Work item:
Restate the full listing word for word; images stay out of it.
____
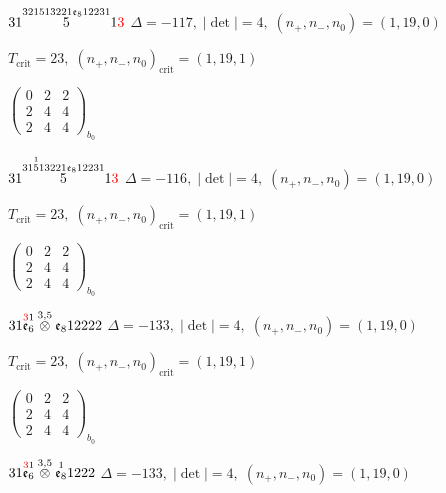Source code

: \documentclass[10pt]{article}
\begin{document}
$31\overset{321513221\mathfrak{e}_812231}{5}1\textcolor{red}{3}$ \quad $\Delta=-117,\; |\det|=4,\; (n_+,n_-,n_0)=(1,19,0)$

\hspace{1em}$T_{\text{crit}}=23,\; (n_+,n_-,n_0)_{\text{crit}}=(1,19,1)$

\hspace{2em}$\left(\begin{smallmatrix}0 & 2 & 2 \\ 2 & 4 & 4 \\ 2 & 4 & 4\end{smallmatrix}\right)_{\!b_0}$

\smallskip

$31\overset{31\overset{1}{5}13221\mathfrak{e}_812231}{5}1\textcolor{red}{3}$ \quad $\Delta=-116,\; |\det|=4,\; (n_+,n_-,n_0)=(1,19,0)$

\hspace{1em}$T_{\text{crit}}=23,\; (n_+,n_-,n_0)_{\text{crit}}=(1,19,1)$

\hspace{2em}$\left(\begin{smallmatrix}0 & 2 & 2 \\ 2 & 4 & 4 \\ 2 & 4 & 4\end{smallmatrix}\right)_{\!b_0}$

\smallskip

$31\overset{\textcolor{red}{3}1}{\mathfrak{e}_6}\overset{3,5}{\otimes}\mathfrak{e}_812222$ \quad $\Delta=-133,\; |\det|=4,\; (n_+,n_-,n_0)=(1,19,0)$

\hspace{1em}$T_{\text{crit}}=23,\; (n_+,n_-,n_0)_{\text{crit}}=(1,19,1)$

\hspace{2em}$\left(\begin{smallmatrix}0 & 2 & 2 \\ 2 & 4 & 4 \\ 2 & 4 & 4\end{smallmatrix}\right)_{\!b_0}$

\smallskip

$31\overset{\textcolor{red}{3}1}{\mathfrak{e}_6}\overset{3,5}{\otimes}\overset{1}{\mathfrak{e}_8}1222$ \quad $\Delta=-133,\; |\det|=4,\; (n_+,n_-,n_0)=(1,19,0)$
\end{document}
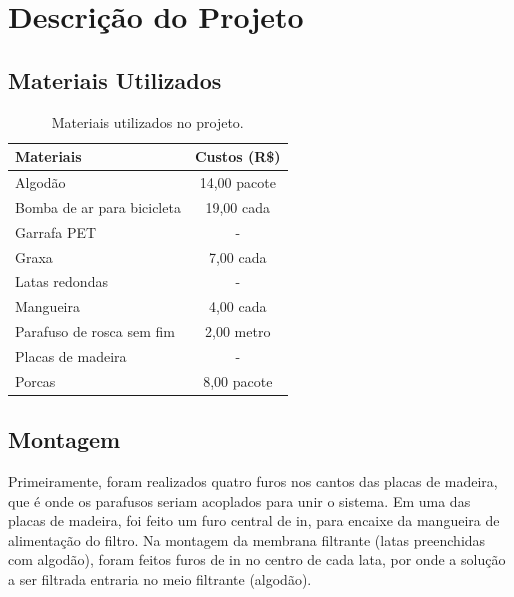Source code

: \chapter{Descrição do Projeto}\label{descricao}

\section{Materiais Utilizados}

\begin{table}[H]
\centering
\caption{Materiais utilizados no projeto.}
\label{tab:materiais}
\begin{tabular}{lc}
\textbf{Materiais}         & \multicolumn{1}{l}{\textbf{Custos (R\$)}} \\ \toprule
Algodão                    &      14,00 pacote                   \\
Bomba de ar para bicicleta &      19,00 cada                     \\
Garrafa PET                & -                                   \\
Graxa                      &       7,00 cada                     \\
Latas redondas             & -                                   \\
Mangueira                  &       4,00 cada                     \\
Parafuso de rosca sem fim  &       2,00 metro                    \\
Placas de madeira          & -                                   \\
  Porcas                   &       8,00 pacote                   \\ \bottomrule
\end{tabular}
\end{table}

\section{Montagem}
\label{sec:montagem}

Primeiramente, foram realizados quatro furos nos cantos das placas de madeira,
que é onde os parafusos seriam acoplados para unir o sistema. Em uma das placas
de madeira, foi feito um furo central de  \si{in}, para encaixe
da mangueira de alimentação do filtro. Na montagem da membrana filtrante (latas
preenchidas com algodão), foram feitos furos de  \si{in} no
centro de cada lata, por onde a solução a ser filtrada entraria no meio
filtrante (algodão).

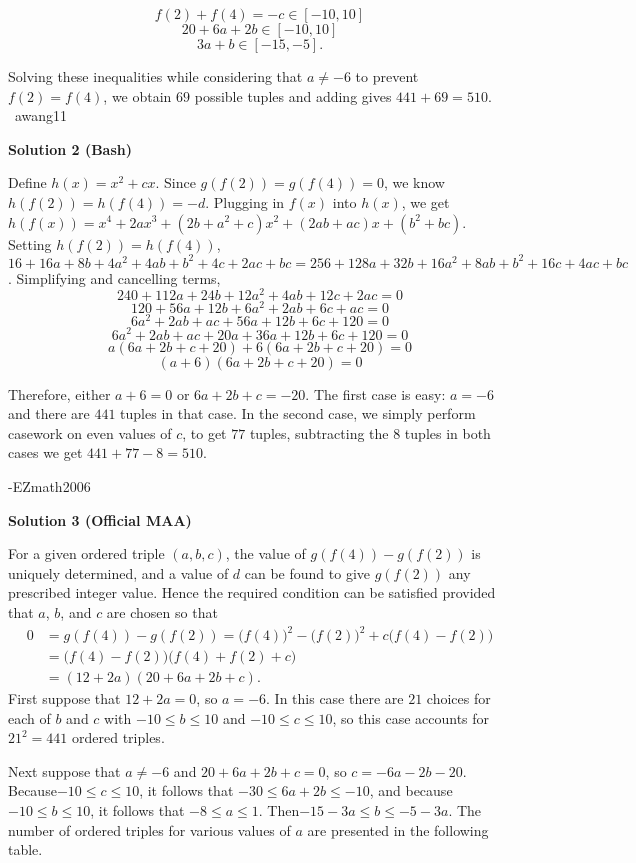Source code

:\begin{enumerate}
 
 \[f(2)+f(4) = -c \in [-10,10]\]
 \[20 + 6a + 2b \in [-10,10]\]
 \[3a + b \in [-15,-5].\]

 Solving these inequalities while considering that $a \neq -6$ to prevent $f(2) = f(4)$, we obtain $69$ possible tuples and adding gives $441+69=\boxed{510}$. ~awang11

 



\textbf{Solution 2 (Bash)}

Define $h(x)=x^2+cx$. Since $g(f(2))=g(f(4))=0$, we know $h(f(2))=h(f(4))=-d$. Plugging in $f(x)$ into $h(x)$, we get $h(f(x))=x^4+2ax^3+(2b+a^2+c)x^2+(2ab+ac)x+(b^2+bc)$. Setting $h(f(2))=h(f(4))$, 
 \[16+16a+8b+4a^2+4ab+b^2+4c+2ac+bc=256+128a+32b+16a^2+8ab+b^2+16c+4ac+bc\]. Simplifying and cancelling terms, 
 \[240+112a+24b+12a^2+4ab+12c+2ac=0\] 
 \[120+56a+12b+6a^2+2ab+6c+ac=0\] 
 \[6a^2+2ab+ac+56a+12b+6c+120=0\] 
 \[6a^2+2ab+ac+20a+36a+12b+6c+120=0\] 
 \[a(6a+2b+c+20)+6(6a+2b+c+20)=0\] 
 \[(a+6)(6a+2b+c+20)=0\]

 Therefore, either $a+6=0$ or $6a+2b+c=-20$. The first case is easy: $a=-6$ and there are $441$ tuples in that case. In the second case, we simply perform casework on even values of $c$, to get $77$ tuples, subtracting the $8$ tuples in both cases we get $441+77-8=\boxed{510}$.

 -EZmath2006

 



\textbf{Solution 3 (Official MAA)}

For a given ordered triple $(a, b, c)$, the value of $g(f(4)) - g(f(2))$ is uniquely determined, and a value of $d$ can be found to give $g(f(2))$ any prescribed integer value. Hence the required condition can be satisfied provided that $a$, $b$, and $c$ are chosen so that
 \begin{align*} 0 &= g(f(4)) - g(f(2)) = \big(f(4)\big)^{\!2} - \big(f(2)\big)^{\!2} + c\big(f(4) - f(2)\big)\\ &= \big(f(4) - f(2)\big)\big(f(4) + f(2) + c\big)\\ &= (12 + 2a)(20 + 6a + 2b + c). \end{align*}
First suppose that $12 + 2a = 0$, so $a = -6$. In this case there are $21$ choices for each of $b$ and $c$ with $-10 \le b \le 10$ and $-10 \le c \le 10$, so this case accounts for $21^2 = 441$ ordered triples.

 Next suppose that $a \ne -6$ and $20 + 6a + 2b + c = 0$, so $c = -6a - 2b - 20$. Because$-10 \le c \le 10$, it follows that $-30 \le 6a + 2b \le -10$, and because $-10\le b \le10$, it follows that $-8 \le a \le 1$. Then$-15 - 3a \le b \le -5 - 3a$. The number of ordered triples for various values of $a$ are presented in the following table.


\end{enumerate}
____
Task answer:
Source code

: \documentclass[10pt]{article}
\begin{document}
$31\overset{321513221\mathfrak{e}_812231}{5}1\textcolor{red}{3}$ \quad $\Delta=-117,\; |\det|=4,\; (n_+,n_-,n_0)=(1,19,0)$

\hspace{1em}$T_{\text{crit}}=23,\; (n_+,n_-,n_0)_{\text{crit}}=(1,19,1)$

\hspace{2em}$\left(\begin{smallmatrix}0 & 2 & 2 \\ 2 & 4 & 4 \\ 2 & 4 & 4\end{smallmatrix}\right)_{\!b_0}$

\smallskip

$31\overset{31\overset{1}{5}13221\mathfrak{e}_812231}{5}1\textcolor{red}{3}$ \quad $\Delta=-116,\; |\det|=4,\; (n_+,n_-,n_0)=(1,19,0)$

\hspace{1em}$T_{\text{crit}}=23,\; (n_+,n_-,n_0)_{\text{crit}}=(1,19,1)$

\hspace{2em}$\left(\begin{smallmatrix}0 & 2 & 2 \\ 2 & 4 & 4 \\ 2 & 4 & 4\end{smallmatrix}\right)_{\!b_0}$

\smallskip

$31\overset{\textcolor{red}{3}1}{\mathfrak{e}_6}\overset{3,5}{\otimes}\mathfrak{e}_812222$ \quad $\Delta=-133,\; |\det|=4,\; (n_+,n_-,n_0)=(1,19,0)$

\hspace{1em}$T_{\text{crit}}=23,\; (n_+,n_-,n_0)_{\text{crit}}=(1,19,1)$

\hspace{2em}$\left(\begin{smallmatrix}0 & 2 & 2 \\ 2 & 4 & 4 \\ 2 & 4 & 4\end{smallmatrix}\right)_{\!b_0}$

\smallskip

$31\overset{\textcolor{red}{3}1}{\mathfrak{e}_6}\overset{3,5}{\otimes}\overset{1}{\mathfrak{e}_8}1222$ \quad $\Delta=-133,\; |\det|=4,\; (n_+,n_-,n_0)=(1,19,0)$
\end{document}
Source code

: \chapter{Descrição do Projeto}\label{descricao}

\section{Materiais Utilizados}

\begin{table}[H]
\centering
\caption{Materiais utilizados no projeto.}
\label{tab:materiais}
\begin{tabular}{lc}
\textbf{Materiais}         & \multicolumn{1}{l}{\textbf{Custos (R\$)}} \\ \toprule
Algodão                    &      14,00 pacote                   \\
Bomba de ar para bicicleta &      19,00 cada                     \\
Garrafa PET                & -                                   \\
Graxa                      &       7,00 cada                     \\
Latas redondas             & -                                   \\
Mangueira                  &       4,00 cada                     \\
Parafuso de rosca sem fim  &       2,00 metro                    \\
Placas de madeira          & -                                   \\
  Porcas                   &       8,00 pacote                   \\ \bottomrule
\end{tabular}
\end{table}

\section{Montagem}
\label{sec:montagem}

Primeiramente, foram realizados quatro furos nos cantos das placas de madeira,
que é onde os parafusos seriam acoplados para unir o sistema. Em uma das placas
de madeira, foi feito um furo central de  \si{in}, para encaixe
da mangueira de alimentação do filtro. Na montagem da membrana filtrante (latas
preenchidas com algodão), foram feitos furos de  \si{in} no
centro de cada lata, por onde a solução a ser filtrada entraria no meio
filtrante (algodão).

Source code

:\begin{enumerate}
 
 \[f(2)+f(4) = -c \in [-10,10]\]
 \[20 + 6a + 2b \in [-10,10]\]
 \[3a + b \in [-15,-5].\]

 Solving these inequalities while considering that $a \neq -6$ to prevent $f(2) = f(4)$, we obtain $69$ possible tuples and adding gives $441+69=\boxed{510}$. ~awang11

 



\textbf{Solution 2 (Bash)}

Define $h(x)=x^2+cx$. Since $g(f(2))=g(f(4))=0$, we know $h(f(2))=h(f(4))=-d$. Plugging in $f(x)$ into $h(x)$, we get $h(f(x))=x^4+2ax^3+(2b+a^2+c)x^2+(2ab+ac)x+(b^2+bc)$. Setting $h(f(2))=h(f(4))$, 
 \[16+16a+8b+4a^2+4ab+b^2+4c+2ac+bc=256+128a+32b+16a^2+8ab+b^2+16c+4ac+bc\]. Simplifying and cancelling terms, 
 \[240+112a+24b+12a^2+4ab+12c+2ac=0\] 
 \[120+56a+12b+6a^2+2ab+6c+ac=0\] 
 \[6a^2+2ab+ac+56a+12b+6c+120=0\] 
 \[6a^2+2ab+ac+20a+36a+12b+6c+120=0\] 
 \[a(6a+2b+c+20)+6(6a+2b+c+20)=0\] 
 \[(a+6)(6a+2b+c+20)=0\]

 Therefore, either $a+6=0$ or $6a+2b+c=-20$. The first case is easy: $a=-6$ and there are $441$ tuples in that case. In the second case, we simply perform casework on even values of $c$, to get $77$ tuples, subtracting the $8$ tuples in both cases we get $441+77-8=\boxed{510}$.

 -EZmath2006

 



\textbf{Solution 3 (Official MAA)}

For a given ordered triple $(a, b, c)$, the value of $g(f(4)) - g(f(2))$ is uniquely determined, and a value of $d$ can be found to give $g(f(2))$ any prescribed integer value. Hence the required condition can be satisfied provided that $a$, $b$, and $c$ are chosen so that
 \begin{align*} 0 &= g(f(4)) - g(f(2)) = \big(f(4)\big)^{\!2} - \big(f(2)\big)^{\!2} + c\big(f(4) - f(2)\big)\\ &= \big(f(4) - f(2)\big)\big(f(4) + f(2) + c\big)\\ &= (12 + 2a)(20 + 6a + 2b + c). \end{align*}
First suppose that $12 + 2a = 0$, so $a = -6$. In this case there are $21$ choices for each of $b$ and $c$ with $-10 \le b \le 10$ and $-10 \le c \le 10$, so this case accounts for $21^2 = 441$ ordered triples.

 Next suppose that $a \ne -6$ and $20 + 6a + 2b + c = 0$, so $c = -6a - 2b - 20$. Because$-10 \le c \le 10$, it follows that $-30 \le 6a + 2b \le -10$, and because $-10\le b \le10$, it follows that $-8 \le a \le 1$. Then$-15 - 3a \le b \le -5 - 3a$. The number of ordered triples for various values of $a$ are presented in the following table.


\end{enumerate}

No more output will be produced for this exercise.